▶ [What to do]: Reproduce exactly the lines from the line containing "1. **Basic Functionality**" through the end of the records below, including both ends, and nothing else.

Pictures paired with source code
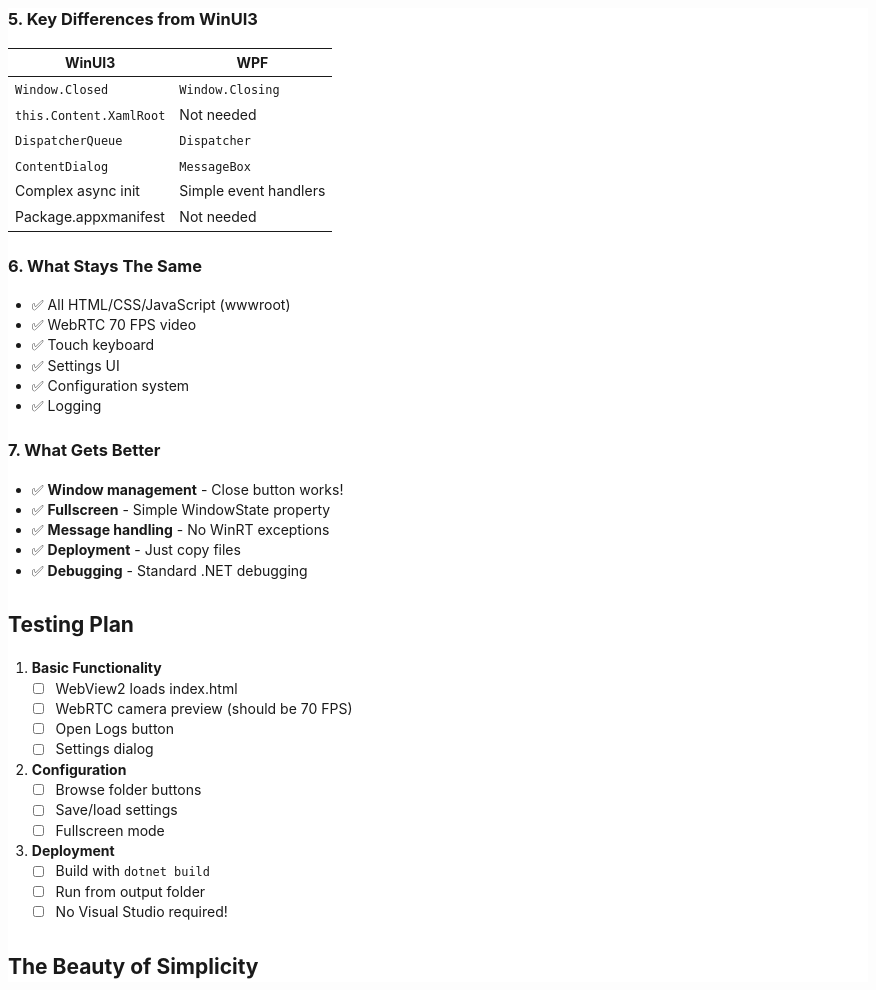 ### 5. Key Differences from WinUI3

| WinUI3 | WPF |
|--------|-----|
| `Window.Closed` | `Window.Closing` |
| `this.Content.XamlRoot` | Not needed |
| `DispatcherQueue` | `Dispatcher` |
| `ContentDialog` | `MessageBox` |
| Complex async init | Simple event handlers |
| Package.appxmanifest | Not needed |

### 6. What Stays The Same

- ✅ All HTML/CSS/JavaScript (wwwroot)
- ✅ WebRTC 70 FPS video
- ✅ Touch keyboard
- ✅ Settings UI
- ✅ Configuration system
- ✅ Logging

### 7. What Gets Better

- ✅ **Window management** - Close button works!
- ✅ **Fullscreen** - Simple WindowState property
- ✅ **Message handling** - No WinRT exceptions
- ✅ **Deployment** - Just copy files
- ✅ **Debugging** - Standard .NET debugging

## Testing Plan

1. **Basic Functionality**
   - [ ] WebView2 loads index.html
   - [ ] WebRTC camera preview (should be 70 FPS)
   - [ ] Open Logs button
   - [ ] Settings dialog

2. **Configuration**
   - [ ] Browse folder buttons
   - [ ] Save/load settings
   - [ ] Fullscreen mode

3. **Deployment**
   - [ ] Build with `dotnet build`
   - [ ] Run from output folder
   - [ ] No Visual Studio required!

## The Beauty of Simplicity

▶ [Answer for the task]:
1. **Basic Functionality**
   - [ ] WebView2 loads index.html
   - [ ] WebRTC camera preview (should be 70 FPS)
   - [ ] Open Logs button
   - [ ] Settings dialog

2. **Configuration**
   - [ ] Browse folder buttons
   - [ ] Save/load settings
   - [ ] Fullscreen mode

3. **Deployment**
   - [ ] Build with `dotnet build`
   - [ ] Run from output folder
   - [ ] No Visual Studio required!

## The Beauty of Simplicity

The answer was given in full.